Star status was fleeting. Although he had success through the fifties in Viva Zapata (1952), Julius Caesar (1953), The Wild One (1954, Brando rode his own Triumph Thunderbird in the film), and On The Waterfront (1954), Brando's star began to fade. Perhaps it was because On The Waterfront had been such a tour de force (Brando won Best Actor for the role) that his next efforts failed to live up. Some critics feel that after such incredible success in his first six pictures, Brando chose not to work to his full potential in his succeeding films. He continued to be a box office draw for the rest of the decade, but as the sixties began, Brando was in a definite decline.
1962's Mutiny on the Bounty, filmed on location in Tahiti, became a fiasco as Brando became revolted with the motion picture industry.

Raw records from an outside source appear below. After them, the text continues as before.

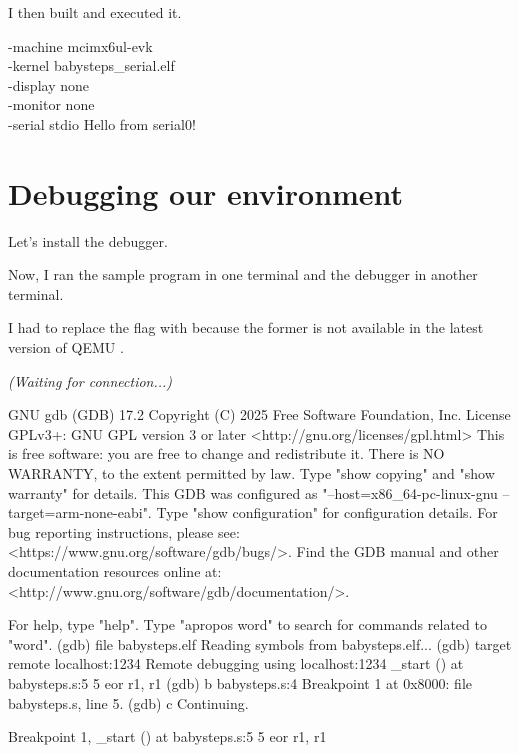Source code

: I then built and executed it.

\begin{terminal}
    -machine mcimx6ul-evk \\
    -kernel babysteps_serial.elf \\
    -display none \\
    -monitor none \\
    -serial stdio
Hello from serial0!
\end{terminal}

\section{Debugging our environment}

Let's install the debugger.

\TermPath{~}
\begin{terminal}
\end{terminal}

Now, I ran the sample program in one terminal and the debugger in another terminal.

I had to replace the flag  with  because the former is not available in the latest version of QEMU .

\begin{terminal}
\textit{(Waiting for connection...)}
\end{terminal}

\begin{terminal}
GNU gdb (GDB) 17.2
Copyright (C) 2025 Free Software Foundation, Inc.
License GPLv3+: GNU GPL version 3 or later <http://gnu.org/licenses/gpl.html>
This is free software: you are free to change and redistribute it.
There is NO WARRANTY, to the extent permitted by law.
Type "show copying" and "show warranty" for details.
This GDB was configured as "--host=x86_64-pc-linux-gnu --target=arm-none-eabi".
Type "show configuration" for configuration details.
For bug reporting instructions, please see:
<https://www.gnu.org/software/gdb/bugs/>.
Find the GDB manual and other documentation resources online at:
    <http://www.gnu.org/software/gdb/documentation/>.

For help, type "help".
Type "apropos word" to search for commands related to "word".
(gdb) file babysteps.elf
Reading symbols from babysteps.elf...
(gdb) target remote localhost:1234
Remote debugging using localhost:1234
_start () at babysteps.s:5
5           eor r1, r1
(gdb) b babysteps.s:4
Breakpoint 1 at 0x8000: file babysteps.s, line 5.
(gdb) c
Continuing.

Breakpoint 1, _start () at babysteps.s:5
5           eor r1, r1
\end{terminal}


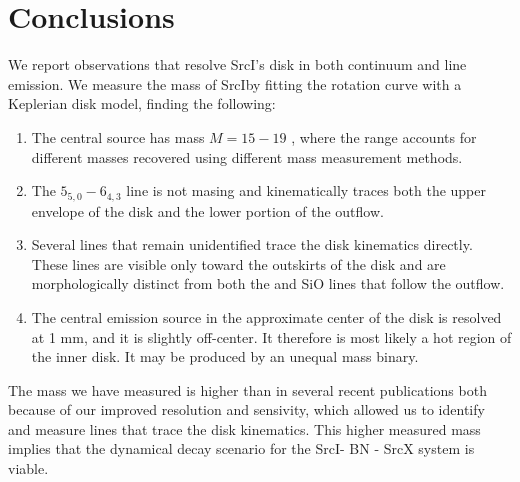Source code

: \documentclass[twocolumn]{aastex61}
\newcommand{\sourcei}{SrcI}
\newcommand{\sourcex}{SrcX}
\begin{document}
\section{Conclusions}
\label{sec:conclusions}
We report observations that resolve \sourcei's disk in both continuum
and line emission.  We measure the mass of \sourcei by fitting the 
rotation curve with a Keplerian disk model, finding the following:

\begin{enumerate}
    \item The central source has mass $M=15-19$ \msun, where the range
        accounts for different masses recovered using different mass
        measurement methods.
    \item The \water $5_{5,0}-6_{4,3}$ line is not masing and kinematically
        traces both the upper envelope of the disk and the lower portion of
        the outflow.
    \item Several lines that remain unidentified trace the disk kinematics
        directly.  These lines are visible only toward the outskirts of the
        disk and are morphologically distinct from both the \water and SiO
        lines that follow the outflow.
    \item The central emission source in the approximate center of the disk
        is resolved at 1 mm, and it is slightly off-center.  It therefore is
        most likely a hot region of the inner disk.  It may be produced
        by an unequal mass binary.
\end{enumerate}

The mass we have measured is higher than in several recent publications both
because of our improved resolution and sensivity, which allowed us to identify
and measure lines that trace the disk kinematics.  This higher measured mass
implies that the dynamical decay scenario for the \sourcei - BN - \sourcex
system is viable.



\appendix
\end{document}
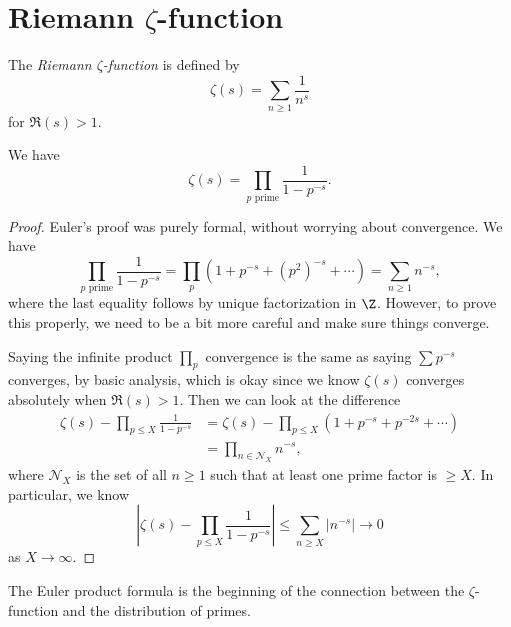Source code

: \documentclass[a4paper]{article}
\begin{document}
\section{Riemann \texorpdfstring{$\zeta$}{zeta}-function}
\begin{defi}
  The \emph{Riemann $\zeta$-function} is defined by
  \[
    \zeta(s) = \sum_{n \geq 1} \frac{1}{n^s}
  \]
  for $\Re(s) > 1$.
\end{defi}

\begin{prop}
  We have
  \[
    \zeta(s) = \prod_{p \text{ prime}} \frac{1}{1 - p^{-s}}.
  \]
\end{prop}

\begin{proof}
  Euler's proof was purely formal, without worrying about convergence. We have
  \[
    \prod_{p\text{ prime}} \frac{1}{1 - p^{-s}} = \prod_p (1 + p^{-s} + (p^2)^{-s} + \cdots) = \sum_{n \geq 1} n^{-s},
  \]
  where the last equality follows by unique factorization in $\Z$. However, to prove this properly, we need to be a bit more careful and make sure things converge.

  Saying the infinite product $\prod_p$ convergence is the same as saying $\sum p^{-s}$ converges, by basic analysis, which is okay since we know $\zeta(s)$ converges absolutely when $\Re(s) > 1$. Then we can look at the difference
  \begin{align*}
    \zeta(s) - \prod_{p \leq X} \frac{1}{1 - p^{-s}} &= \zeta(s) - \prod_{p \leq X} (1 + p^{-s} + p^{-2s} + \cdots)\\
    &= \prod_{n \in \mathcal{N}_X} n^{-s},
  \end{align*}
  where $\mathcal{N}_X$ is the set of all $n \geq 1$ such that at least one prime factor is $\geq X$. In particular, we know
  \[
    \left|\zeta(s) - \prod_{p \leq X} \frac{1}{1 - p^{-s}}\right| \leq \sum_{n \geq X} |n^{-s}| \to 0
  \]
  as $X \to \infty$.
\end{proof}
The Euler product formula is the beginning of the connection between the $\zeta$-function and the distribution of primes.
\printindex
\end{document}
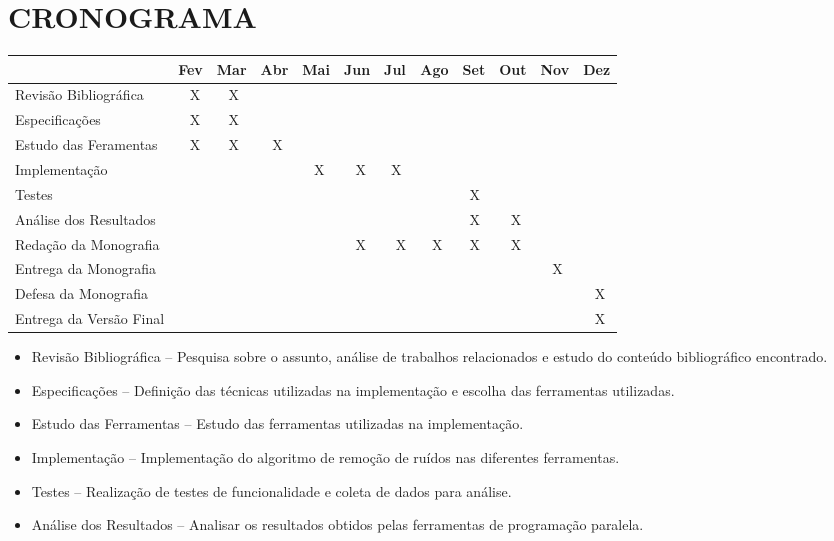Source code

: 
\chapter{CRONOGRAMA}
\label{chap:cronograma}

\begin{table}[H]
\centering
\begin{tabular}{|l|l|l|l|l|l|l|l|l|l|l|l|} 
\hline
                        & Fev & Mar & Abr & Mai & Jun & Jul & Ago & Set & Out & Nov & Dez  \\ 
\hline
Revisão Bibliográfica   & ~ X & ~ X & ~~  &     &     &     &     &     &     &     &      \\ 
\hline
Especificações          & ~ X & ~ X & ~~  &     &     &     &     &     &     &     &      \\ 
\hline
Estudo das Feramentas   & ~ X & ~ X & ~ X &     &     &     &     &     &     &     &      \\ 
\hline
Implementação           &     &     &     & ~ X & ~ X & ~X  &     &     &     &     &      \\ 
\hline
Testes                  &     &     &     &     &     &     &     & ~X  & ~~  &     &      \\ 
\hline
Análise dos Resultados  &     &     &     &     &     &     &     & ~X  & ~ X &     &      \\ 
\hline
Redação da Monografia   &     &     &     &     & ~ X & ~ X & ~ X & ~X  & ~ X &     &      \\ 
\hline
Entrega da Monografia   &     &     &     &     &     &     &     &     &     & ~ X &      \\ 
\hline
Defesa da Monografia    &     &     &     &     &     &     &     &     &     &     & ~ X  \\ 
\hline
Entrega da Versão Final &     &     &     &     &     &     &     &     &     &     & ~ X  \\
\hline
\end{tabular}
\end{table}

\begin{itemize}
    \item Revisão Bibliográfica – Pesquisa sobre o assunto, análise de trabalhos relacionados e
estudo do conteúdo bibliográfico encontrado.
    \item Especificações – Definição das técnicas utilizadas na implementação e escolha das
ferramentas utilizadas.
    \item Estudo das Ferramentas – Estudo das ferramentas utilizadas na implementação.
    \item Implementação – Implementação do algoritmo de remoção de ruídos nas diferentes
ferramentas.
    \item Testes – Realização de testes de funcionalidade e coleta de dados para análise.
    \item Análise dos Resultados – Analisar os resultados obtidos pelas ferramentas de
programação paralela.
\end{itemize}
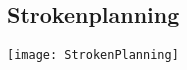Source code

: \begin{appendix}

	\chapter{Strokenplanning}
	\label{Chapter:Strokenplanning}
	\begin{graphic}
	 \texttt{[image: StrokenPlanning]}
	\end{graphic}
\end{appendix}
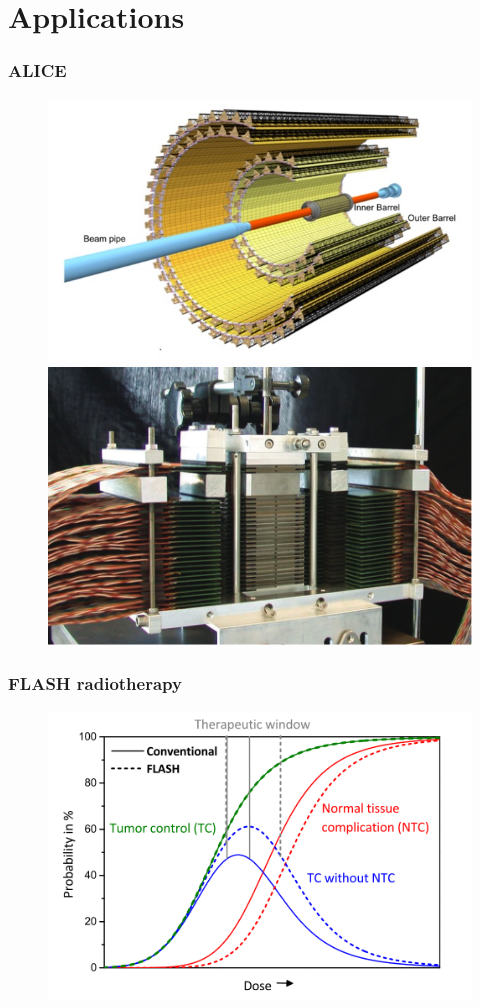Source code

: \section{Applications}

    \begin{frame}
        \frametitle{ALICE}
        \begin{figure}[h!]
            \centering
            \includegraphics[width=.45\linewidth]{figures/pixel_detectors_usage/alice.png}
            \includegraphics[width=.45\linewidth]{figures/pixel_detectors_usage/ALICE_FoCAL.png}
        \end{figure}
    \end{frame} 



    \begin{frame}
        \frametitle{FLASH radiotherapy}
        \begin{figure}[h!]
            \centering
            \includegraphics[width=.8\linewidth]{figures/pixel_detectors_usage/curve_flash.png}
        \end{figure}
    \end{frame}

He inspired an article in The Saturday Evening Post headlined "Six Million Dollars down the drain: the Mutiny of Marlon Brando". Although he continued to get hired, Brando became box office poison through the sixties, although he did take up a number of social causes, including African American and Native American rights.
In 1972, director Francis Ford Coppola released what is sometimes called the best American picture of all time, The Godfather, and the picture was also a turning point for Brando, winning his second Oscar (he made history by turning down the award in protest over the treatment of American Indians by the film industry). He followed up The Godfather with The Last Tango in Paris (1972), but the sexual content of the picture overshadowed Brando's stellar performance. Brando made a well received, almost cameo appearance as the Man of Steel's father in Superman (1978, unused footage from the film would be used in later installments of the franchise after Brando's death).
Brando's last success would be Coppola's opus Apocalypse Now (1979). The picture was beset with delays and a troubled production (location shooting in the Philippines was interrupted by Typhoon Olga and star Martin Sheen had a heart attack while filming deep in the jungle), but the film was a hit, winning the Palme d'Or at Cannes and becoming a cultural icon.
Brando's health had begun to fail before shooting Apocalypse. His weight fluctuated constantly, topping 300 pounds on occasion, and he suffered from diabetes. On July 1, 2004, Marlon Brando died of respiratory failure with congestive heart failure. He was 80.
Marlon Brando is honored by a Star on the Hollywood Walk of Fame at 1765 Vine Street which was dedicated for his contributions to Motion Pictures.